**SOURCE DATA:**

━━━━━━

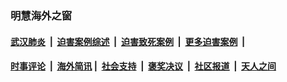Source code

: 
### 明慧海外之窗

####  [武汉肺炎](indexes/365.md?t=04121900) &nbsp;|&nbsp;  [迫害案例综述](indexes/328.md?t=04121900) &nbsp;|&nbsp; [迫害致死案例](indexes/277.md?t=04121900)  &nbsp;|&nbsp; [更多迫害案例](indexes/81.md?t=04121900)  &nbsp;|&nbsp; 
####  [时事评论](indexes/19.md?t=04121900) &nbsp;|&nbsp; [海外简讯](indexes/245.md?t=04121900)&nbsp;|&nbsp;  [社会支持](indexes/140.md?t=04121900) &nbsp;|&nbsp; [褒奖决议](indexes/282.md?t=04121900) &nbsp;|&nbsp; [社区报道](indexes/91.md?t=04121900)  &nbsp;|&nbsp; [天人之间](indexes/78.md?t=04121900) 

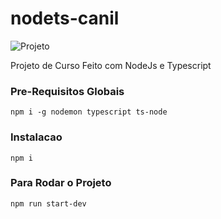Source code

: # nodets-canil

<img src='https://media.discordapp.net/attachments/1078395983081246800/1173801127188385842/PetDevShop.png?ex=6565467c&is=6552d17c&hm=0df4e6379acdfd26c725d57cf233cd63267f075e212e4e1b07bd2af61d980925&=&width=735&height=413' alt='Projeto' />

Projeto de Curso Feito com NodeJs e Typescript

### Pre-Requisitos Globais

`npm i -g nodemon typescript ts-node`

### Instalacao

`npm i`

### Para Rodar o Projeto

`npm run start-dev`
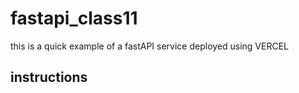 # fastapi_class11
this is a quick example of a fastAPI service deployed using VERCEL

## instructions 
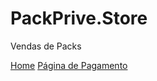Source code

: # PackPrive.Store

Vendas de Packs

<a href="https://packpriv.github.io/PackPrive.Store/site-packpriv/index.html" target="_blank" rel="noopener noreferrer">Home</a>
<a href="https://packpriv.github.io/PackPrive.Store/site-packpriv/pagamento_pix.html" target="_blank" rel="noopener noreferrer">Página de Pagamento</a>
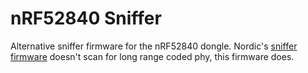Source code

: # nRF52840 Sniffer

Alternative sniffer firmware for the nRF52840 dongle. Nordic's [sniffer firmware](https://www.nordicsemi.com/Products/Development-tools/nrf-sniffer-for-bluetooth-le) doesn't scan for long range coded phy, this firmware does.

━━━━━━

**TASK OBJECTIVE:**
The answer is every line of the data, exactly as written, with the pictures dropped.

**ANSWER TO THE EXERCISE:**
Source code

: 
### 明慧海外之窗

####  [武汉肺炎](indexes/365.md?t=04121900) &nbsp;|&nbsp;  [迫害案例综述](indexes/328.md?t=04121900) &nbsp;|&nbsp; [迫害致死案例](indexes/277.md?t=04121900)  &nbsp;|&nbsp; [更多迫害案例](indexes/81.md?t=04121900)  &nbsp;|&nbsp; 
####  [时事评论](indexes/19.md?t=04121900) &nbsp;|&nbsp; [海外简讯](indexes/245.md?t=04121900)&nbsp;|&nbsp;  [社会支持](indexes/140.md?t=04121900) &nbsp;|&nbsp; [褒奖决议](indexes/282.md?t=04121900) &nbsp;|&nbsp; [社区报道](indexes/91.md?t=04121900)  &nbsp;|&nbsp; [天人之间](indexes/78.md?t=04121900) 

Source code

: # nodets-canil

<img src='https://media.discordapp.net/attachments/1078395983081246800/1173801127188385842/PetDevShop.png?ex=6565467c&is=6552d17c&hm=0df4e6379acdfd26c725d57cf233cd63267f075e212e4e1b07bd2af61d980925&=&width=735&height=413' alt='Projeto' />

Projeto de Curso Feito com NodeJs e Typescript

### Pre-Requisitos Globais

`npm i -g nodemon typescript ts-node`

### Instalacao

`npm i`

### Para Rodar o Projeto

`npm run start-dev`
 # fastapi_class11
this is a quick example of a fastAPI service deployed using VERCEL

## instructions 
Source code

: # PackPrive.Store

Vendas de Packs

<a href="https://packpriv.github.io/PackPrive.Store/site-packpriv/index.html" target="_blank" rel="noopener noreferrer">Home</a>
<a href="https://packpriv.github.io/PackPrive.Store/site-packpriv/pagamento_pix.html" target="_blank" rel="noopener noreferrer">Página de Pagamento</a>
Source code

: # nRF52840 Sniffer

Alternative sniffer firmware for the nRF52840 dongle. Nordic's [sniffer firmware](https://www.nordicsemi.com/Products/Development-tools/nrf-sniffer-for-bluetooth-le) doesn't scan for long range coded phy, this firmware does.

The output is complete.